Tetrakis(acetonitrile)copper(I) tetrafluoroborate

Identifiers
- CAS Number: 15418-29-8;
- 3D model (JSmol): Interactive image;
- ChemSpider: 9165868;
- EC Number: 672-614-2;
- PubChem CID: 10990673;
- CompTox Dashboard (EPA): DTXSID80451051 ;

Properties
- Chemical formula: C_{8}H_{12}BCuF_{4}N_{4}
- Molar mass: 314.56 g·mol^{−1}
- Hazards: GHS labelling:
- Pictograms: GHS05: Corrosive
- Signal word: Danger
- Hazard statements: H314
- Precautionary statements: P260, P264, P280, P301+P330+P331, P302+P361+P354, P304+P340, P305+P354+P338, P316, P321, P363, P405, P501

Related compounds
- Other anions: Tetrakis(acetonitrile)copper(I) hexafluorophosphate

= Tetrakis(acetonitrile)copper(I) tetrafluoroborate =

Tetrakis(acetonitrile)copper(I) tetrafluoroborate is a complex compound of copper with acetonitrile as the ligand and tetrafluoroborate as the counterion.

== Structure ==
Tetrakis(acetonitrile)copper(I) tetrafluoroborate forms colorless crystals in the orthorhombic crystal system in the space group Pna21 with the lattice parameters a = 23.882 Å; b = 8.3285 Å; c = 20.338 Å, and twelve unit cells.

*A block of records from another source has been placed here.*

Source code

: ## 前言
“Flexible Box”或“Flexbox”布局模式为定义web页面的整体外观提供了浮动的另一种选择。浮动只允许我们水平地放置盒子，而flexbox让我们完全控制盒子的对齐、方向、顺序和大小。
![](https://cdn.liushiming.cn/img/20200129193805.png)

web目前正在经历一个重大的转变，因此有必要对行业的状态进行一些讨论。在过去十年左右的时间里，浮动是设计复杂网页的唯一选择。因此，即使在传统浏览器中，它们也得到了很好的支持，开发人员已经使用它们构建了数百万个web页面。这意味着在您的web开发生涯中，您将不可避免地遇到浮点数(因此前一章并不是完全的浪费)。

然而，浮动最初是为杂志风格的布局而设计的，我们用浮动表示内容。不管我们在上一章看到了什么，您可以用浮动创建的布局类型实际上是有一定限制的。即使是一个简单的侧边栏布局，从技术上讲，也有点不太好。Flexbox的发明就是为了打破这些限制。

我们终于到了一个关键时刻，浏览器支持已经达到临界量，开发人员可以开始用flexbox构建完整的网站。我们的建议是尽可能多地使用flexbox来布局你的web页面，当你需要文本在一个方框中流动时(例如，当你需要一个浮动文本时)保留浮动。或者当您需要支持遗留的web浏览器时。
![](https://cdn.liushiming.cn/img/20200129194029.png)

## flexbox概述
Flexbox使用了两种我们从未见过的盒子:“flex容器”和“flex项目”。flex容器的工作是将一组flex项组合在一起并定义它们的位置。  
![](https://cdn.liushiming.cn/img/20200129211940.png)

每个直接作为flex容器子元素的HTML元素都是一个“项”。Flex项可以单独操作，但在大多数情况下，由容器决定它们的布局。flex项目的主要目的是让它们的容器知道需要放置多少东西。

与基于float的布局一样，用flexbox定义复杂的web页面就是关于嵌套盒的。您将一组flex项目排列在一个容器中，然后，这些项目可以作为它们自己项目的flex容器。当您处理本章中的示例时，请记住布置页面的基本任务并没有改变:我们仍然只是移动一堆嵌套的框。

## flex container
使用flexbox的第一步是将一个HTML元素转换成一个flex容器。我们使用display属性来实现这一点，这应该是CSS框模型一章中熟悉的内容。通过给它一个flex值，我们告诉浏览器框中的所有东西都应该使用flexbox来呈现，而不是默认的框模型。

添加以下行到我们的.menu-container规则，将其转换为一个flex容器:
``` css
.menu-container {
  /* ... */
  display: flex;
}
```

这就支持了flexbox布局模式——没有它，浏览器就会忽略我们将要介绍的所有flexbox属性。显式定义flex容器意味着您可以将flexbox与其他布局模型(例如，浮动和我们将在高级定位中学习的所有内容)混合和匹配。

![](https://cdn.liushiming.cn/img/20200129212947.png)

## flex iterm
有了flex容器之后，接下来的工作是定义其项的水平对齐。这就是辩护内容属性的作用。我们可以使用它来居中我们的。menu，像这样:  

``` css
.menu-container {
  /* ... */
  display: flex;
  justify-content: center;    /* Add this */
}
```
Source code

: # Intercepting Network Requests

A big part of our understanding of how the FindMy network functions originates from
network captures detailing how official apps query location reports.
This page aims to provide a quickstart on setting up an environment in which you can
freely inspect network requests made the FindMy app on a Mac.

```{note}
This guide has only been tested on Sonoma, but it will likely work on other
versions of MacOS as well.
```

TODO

The compound is isomorphous with tetrakis(acetonitrile)copper(I) perchlorate and tetrakis(acetonitrile)silver(I) perchlorate.

== Preparation ==
Tetrakis(acetonitrile)copper(I) tetrafluoroborate can be prepared starting from nitrosyl tetrafluoroborate according to the following equation:
Cu + NOBF4 + 4 CH3CN → [Cu(CH3CN)4]BF4 + NO

The conversion appears to occur in two stages, initially producing a green-blue copper(II) complex. This complex is reduced to the colorless copper(I) complex by further treatment with metallic copper.

==Reactions ==
Tetrakis(acetonitrile)copper(I) tetrafluoroborate reacts with methoxyisobutyl isonitrile to produce tetrakis(methoxyisobutylisonitrile)copper(I) tetrafluoroborate:
[Cu(CH3CN)4]BF4 + 4 CH3O(CH3)2CCH2NC → [Cu(CH3O(CH3)2CCH2NC)4]BF4 + 4 CH3CN

[Cu(CH3O(CH3)2CCH2NC)4]BF4 is used to produce technetium(^{99m}Tc)-sestamibi, which is of commercial value.